1) In un dialogo chi parla ha sempre la possibilità di tener conto delle
reazioni dell’interlocutore, trasmesse attraverso la mimica facciale o con la
sua impassibilità, con tutti i segnali di disinteresse o di empatia ed
accoglienza. Nello scritto, viceversa, non c'è il cosiddetto feedback e non si
possono nemmeno immaginare le possibili reazioni di un destinatario
plurimo e indifferenziato.
2) Circa la fruizione, lo scritto concede al destinatario la libertà che non
consente il parlato.

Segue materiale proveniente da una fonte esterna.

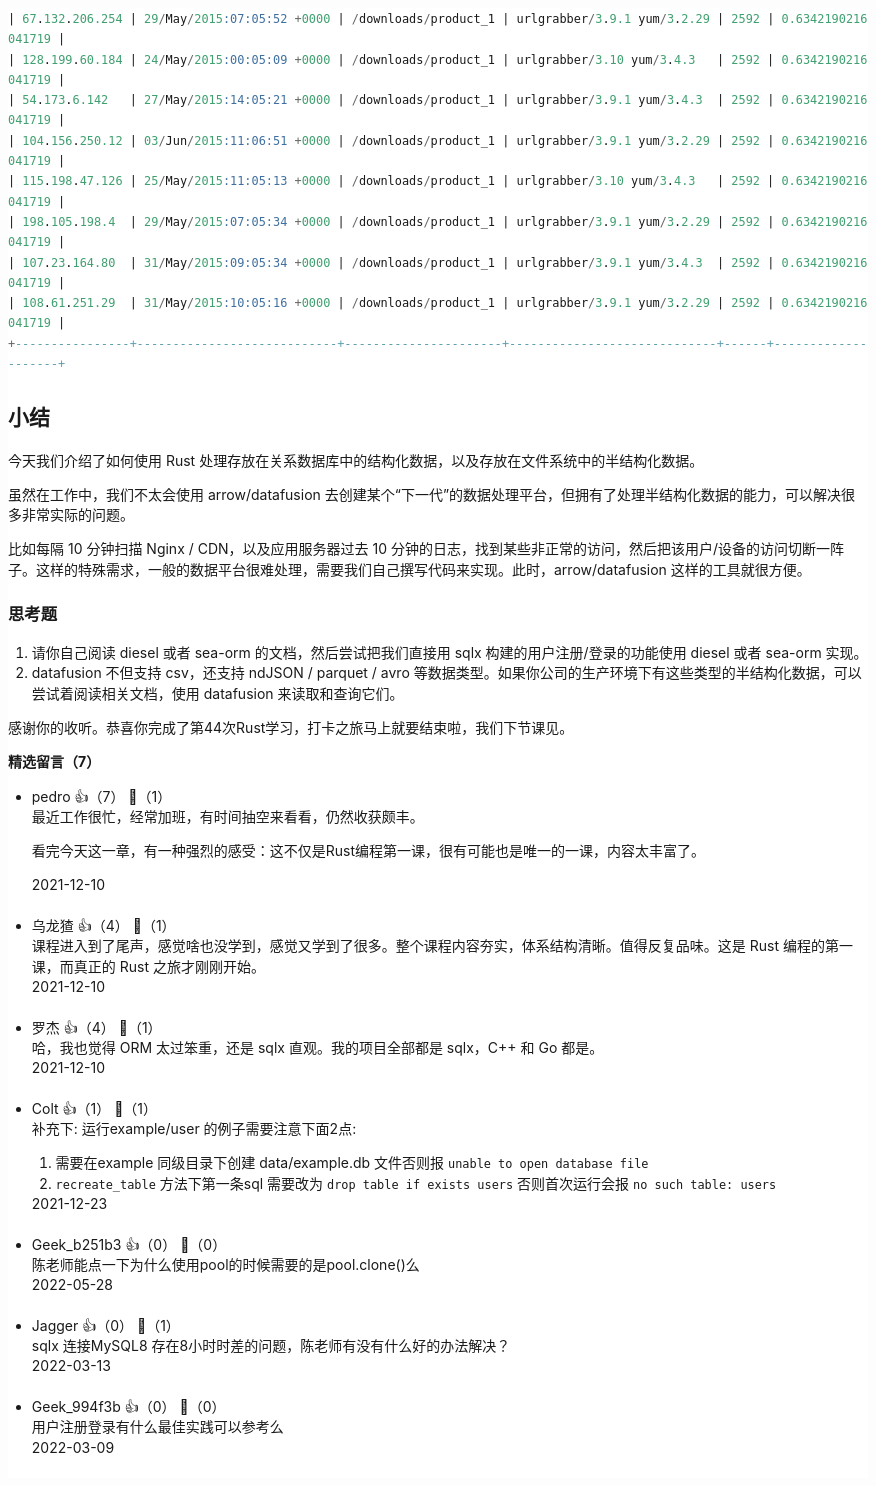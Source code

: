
 ```sql
| 67.132.206.254 | 29/May/2015:07:05:52 +0000 | /downloads/product_1 | urlgrabber/3.9.1 yum/3.2.29 | 2592 | 0.6342190216041719 |
| 128.199.60.184 | 24/May/2015:00:05:09 +0000 | /downloads/product_1 | urlgrabber/3.10 yum/3.4.3   | 2592 | 0.6342190216041719 |
| 54.173.6.142   | 27/May/2015:14:05:21 +0000 | /downloads/product_1 | urlgrabber/3.9.1 yum/3.4.3  | 2592 | 0.6342190216041719 |
| 104.156.250.12 | 03/Jun/2015:11:06:51 +0000 | /downloads/product_1 | urlgrabber/3.9.1 yum/3.2.29 | 2592 | 0.6342190216041719 |
| 115.198.47.126 | 25/May/2015:11:05:13 +0000 | /downloads/product_1 | urlgrabber/3.10 yum/3.4.3   | 2592 | 0.6342190216041719 |
| 198.105.198.4  | 29/May/2015:07:05:34 +0000 | /downloads/product_1 | urlgrabber/3.9.1 yum/3.2.29 | 2592 | 0.6342190216041719 |
| 107.23.164.80  | 31/May/2015:09:05:34 +0000 | /downloads/product_1 | urlgrabber/3.9.1 yum/3.4.3  | 2592 | 0.6342190216041719 |
| 108.61.251.29  | 31/May/2015:10:05:16 +0000 | /downloads/product_1 | urlgrabber/3.9.1 yum/3.2.29 | 2592 | 0.6342190216041719 |
+----------------+----------------------------+----------------------+-----------------------------+------+--------------------+
```

## 小结

今天我们介绍了如何使用 Rust 处理存放在关系数据库中的结构化数据，以及存放在文件系统中的半结构化数据。

虽然在工作中，我们不太会使用 arrow/datafusion 去创建某个“下一代”的数据处理平台，但拥有了处理半结构化数据的能力，可以解决很多非常实际的问题。

比如每隔 10 分钟扫描 Nginx / CDN，以及应用服务器过去 10 分钟的日志，找到某些非正常的访问，然后把该用户/设备的访问切断一阵子。这样的特殊需求，一般的数据平台很难处理，需要我们自己撰写代码来实现。此时，arrow/datafusion 这样的工具就很方便。

### 思考题

1. 请你自己阅读 diesel 或者 sea-orm 的文档，然后尝试把我们直接用 sqlx 构建的用户注册/登录的功能使用 diesel 或者 sea-orm 实现。
2. datafusion 不但支持 csv，还支持 ndJSON / parquet / avro 等数据类型。如果你公司的生产环境下有这些类型的半结构化数据，可以尝试着阅读相关文档，使用 datafusion 来读取和查询它们。

感谢你的收听。恭喜你完成了第44次Rust学习，打卡之旅马上就要结束啦，我们下节课见。
<div><strong>精选留言（7）</strong></div><ul>
<li><span>pedro</span> 👍（7） 💬（1）<div>最近工作很忙，经常加班，有时间抽空来看看，仍然收获颇丰。

看完今天这一章，有一种强烈的感受：这不仅是Rust编程第一课，很有可能也是唯一的一课，内容太丰富了。</div>2021-12-10</li><br/><li><span>乌龙猹</span> 👍（4） 💬（1）<div>课程进入到了尾声，感觉啥也没学到，感觉又学到了很多。整个课程内容夯实，体系结构清晰。值得反复品味。这是 Rust 编程的第一课，而真正的 Rust 之旅才刚刚开始。</div>2021-12-10</li><br/><li><span>罗杰</span> 👍（4） 💬（1）<div>哈，我也觉得 ORM 太过笨重，还是 sqlx 直观。我的项目全部都是 sqlx，C++ 和 Go 都是。</div>2021-12-10</li><br/><li><span>Colt</span> 👍（1） 💬（1）<div>补充下:
运行example&#47;user 的例子需要注意下面2点:
1. 需要在example 同级目录下创建 data&#47;example.db 文件否则报 `unable to open database file`
2. `recreate_table` 方法下第一条sql 需要改为 `drop table if exists users` 否则首次运行会报 `no such table: users`</div>2021-12-23</li><br/><li><span>Geek_b251b3</span> 👍（0） 💬（0）<div>陈老师能点一下为什么使用pool的时候需要的是pool.clone()么</div>2022-05-28</li><br/><li><span>Jagger</span> 👍（0） 💬（1）<div>sqlx 连接MySQL8 存在8小时时差的问题，陈老师有没有什么好的办法解决？</div>2022-03-13</li><br/><li><span>Geek_994f3b</span> 👍（0） 💬（0）<div>用户注册登录有什么最佳实践可以参考么</div>2022-03-09</li><br/>
</ul>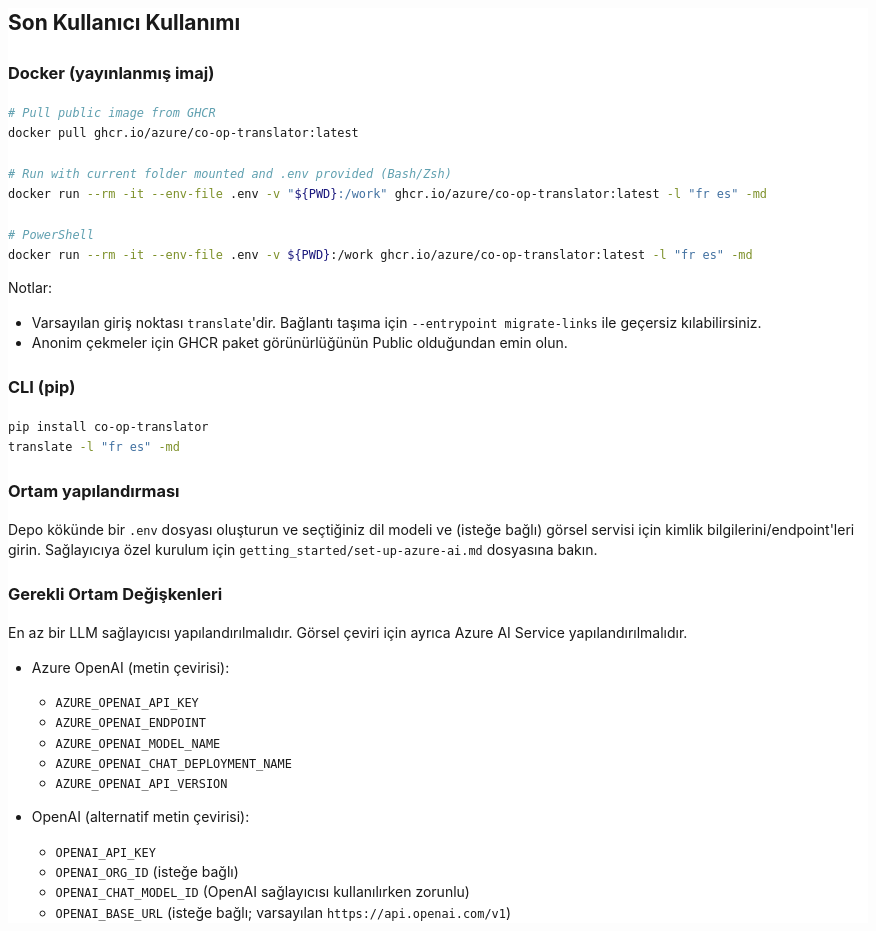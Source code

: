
 ```bash
```

## Son Kullanıcı Kullanımı

### Docker (yayınlanmış imaj)

```bash
# Pull public image from GHCR
docker pull ghcr.io/azure/co-op-translator:latest

# Run with current folder mounted and .env provided (Bash/Zsh)
docker run --rm -it --env-file .env -v "${PWD}:/work" ghcr.io/azure/co-op-translator:latest -l "fr es" -md

# PowerShell
docker run --rm -it --env-file .env -v ${PWD}:/work ghcr.io/azure/co-op-translator:latest -l "fr es" -md
```

Notlar:
- Varsayılan giriş noktası `translate`'dir. Bağlantı taşıma için `--entrypoint migrate-links` ile geçersiz kılabilirsiniz.
- Anonim çekmeler için GHCR paket görünürlüğünün Public olduğundan emin olun.

### CLI (pip)

```bash
pip install co-op-translator
translate -l "fr es" -md
```

### Ortam yapılandırması

Depo kökünde bir `.env` dosyası oluşturun ve seçtiğiniz dil modeli ve (isteğe bağlı) görsel servisi için kimlik bilgilerini/endpoint'leri girin. Sağlayıcıya özel kurulum için `getting_started/set-up-azure-ai.md` dosyasına bakın.

### Gerekli Ortam Değişkenleri

En az bir LLM sağlayıcısı yapılandırılmalıdır. Görsel çeviri için ayrıca Azure AI Service yapılandırılmalıdır.

- Azure OpenAI (metin çevirisi):
  - `AZURE_OPENAI_API_KEY`
  - `AZURE_OPENAI_ENDPOINT`
  - `AZURE_OPENAI_MODEL_NAME`
  - `AZURE_OPENAI_CHAT_DEPLOYMENT_NAME`
  - `AZURE_OPENAI_API_VERSION`

- OpenAI (alternatif metin çevirisi):
  - `OPENAI_API_KEY`
  - `OPENAI_ORG_ID` (isteğe bağlı)
  - `OPENAI_CHAT_MODEL_ID` (OpenAI sağlayıcısı kullanılırken zorunlu)
  - `OPENAI_BASE_URL` (isteğe bağlı; varsayılan `https://api.openai.com/v1`)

Un testo si può leggere quando, quanto e come si vuole,
magari solo le parti che interessano o quelle che danno un’idea dell’insieme
(es. il titolo e la conclusione di un articolo giornalistico, l’indice di un saggio,
ecc.).
3) Lo scritto è regolato e programmato, mentre il parlato in situazione è
sempre in una certa misura “sporco” (rumori esterni alla conversazione,
difetti di pronuncia o di esecuzione dei parlanti, ecc.) e presenta un
ineliminabile margine di ambiguità, sollecitando la cooperazione
dell’ascoltatore: chi pronuncia la parola saggio, si sta riferendo ad un libro
oppure ad uomo?
14
Ibidem.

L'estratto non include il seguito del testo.